Mon père a été enterré hier. Avec ma sœur, nous avons pris une décision compliquée : celle de le rapatrier à Saint-loup sur celles, son village natal.

Le cimetière est petit. Et il n’y a pas grand monde de la famille enterré là-bas. Mais l’appel du bocage s’est fait ressentir. L’envie de ramener ce corps à la terre qui l’a vue naitre. Même s’il ne restait rien dans son corps de cette terre originelle. Retour au bercail

Ce n’est pas pour lui, qu’on la fait, je crois. Mais pour nous. Pour nous en détacher. Papa nous faisait peur. Même vieux. C’était un boxeur dans l’âme. Le combat était sa marque. Même lorsque maman l’a quitté, il est resté solide comme un roc.

Jamais, il ne devint une épave, titubant, malgré les galons de vins qu’il ingurgitant, il tenait.

 

Maman n’est pas venue à l’enterrement. Elle l’avait assez vu. Et je ne lui en ai pas voulu. Je crois que papa a toujours su que maman préférait les femmes. Et lui non plus, ne lui en a jamais voulu.

Quand elle est partie, après la fin nos études, on a cru que tout allait bien pour Papa. Il continuait à chanter, faire la fête, à tintinnabuler dans la maison. Des trains entiers d’amis débarquaient.

Mais quelque chose lui manquait.

On ne s’en est pas rendus compte tout de suite, c’est plus tard qu’on la vu. Quand les amis de Papa ont commencé à mourir, et que Papa continuait à sourire, et redoubler de joie, en allant se réfugier dans d’autres plaisirs.

Je crois que Maman en partant, lui avait kidnappé sa tristesse. En tout cas, devant nous, il n’a jamais voulu la montrer.

Comme si derrière sa joie apparente, il y avait un interdit : celui de souffrir.

C’est ça, qui, je crois, nous faisait le plus peur.

La seule fois où je l’ai vu affecté et maussade, c’était il y a 10 jours . Ses géraniums étaient morts.
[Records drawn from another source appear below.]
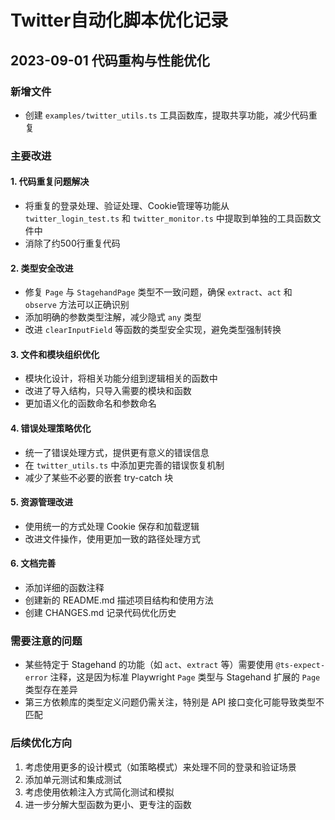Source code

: # Twitter自动化脚本优化记录

## 2023-09-01 代码重构与性能优化

### 新增文件
- 创建 `examples/twitter_utils.ts` 工具函数库，提取共享功能，减少代码重复

### 主要改进

#### 1. 代码重复问题解决
- 将重复的登录处理、验证处理、Cookie管理等功能从 `twitter_login_test.ts` 和 `twitter_monitor.ts` 中提取到单独的工具函数文件中
- 消除了约500行重复代码

#### 2. 类型安全改进
- 修复 `Page` 与 `StagehandPage` 类型不一致问题，确保 `extract`、`act` 和 `observe` 方法可以正确识别
- 添加明确的参数类型注解，减少隐式 `any` 类型
- 改进 `clearInputField` 等函数的类型安全实现，避免类型强制转换

#### 3. 文件和模块组织优化
- 模块化设计，将相关功能分组到逻辑相关的函数中
- 改进了导入结构，只导入需要的模块和函数
- 更加语义化的函数命名和参数命名

#### 4. 错误处理策略优化
- 统一了错误处理方式，提供更有意义的错误信息
- 在 `twitter_utils.ts` 中添加更完善的错误恢复机制
- 减少了某些不必要的嵌套 try-catch 块

#### 5. 资源管理改进
- 使用统一的方式处理 Cookie 保存和加载逻辑
- 改进文件操作，使用更加一致的路径处理方式

#### 6. 文档完善
- 添加详细的函数注释
- 创建新的 README.md 描述项目结构和使用方法
- 创建 CHANGES.md 记录代码优化历史

### 需要注意的问题

- 某些特定于 Stagehand 的功能（如 `act`、`extract` 等）需要使用 `@ts-expect-error` 注释，这是因为标准 Playwright `Page` 类型与 Stagehand 扩展的 `Page` 类型存在差异
- 第三方依赖库的类型定义问题仍需关注，特别是 API 接口变化可能导致类型不匹配

### 后续优化方向

1. 考虑使用更多的设计模式（如策略模式）来处理不同的登录和验证场景
2. 添加单元测试和集成测试
3. 考虑使用依赖注入方式简化测试和模拟
4. 进一步分解大型函数为更小、更专注的函数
Et il ne comprenait pas. Il nous a soûlé pendant 3 jours avec ses géraniums. C’était pas logique qu’ils meurent.

Pour la première fois, j’ai senti qu’il pouvait être perdu.

J’avais une conférence à New York, et j’ai du partir.
Comme souvent, j’avais ma clepsydre mentale. Une bouteille d’eau, que je devais vider avant la fin de la conférence. Je m’obligeais toujours à boire un litre d’eau. Et tant que je ne l’avais pas fini, je devais continuer ma conférence.

Ce jour la, j’avais pas soif. Alors, j’ai brodé. Et pendant que je parlais, je me suis souvenu qu’un jour, notre mère  avait offert des géraniums à mon père. Lui à l’époque, n’aimait pas ça. C’est ma mère qui lui avait appris à les planter.

J’ai tout de suite voulu appeler ma sœur à la fin de la conférence.  C’était trop tard. Papa était mort. Sans souffrir. Comme d’hab, quoi.

J’aurais tellement aimé le voir pleurer, rien une fois. Mais non.

Alors, on l’a renvoyé à sa terre natale, en France. Une terre ou la pluie, je l’espère, mouillera sa peau, et adoucira sa chair.

J’ai pas pleuré non plus ce jour là.

J’ai peur de devenir comme Papa.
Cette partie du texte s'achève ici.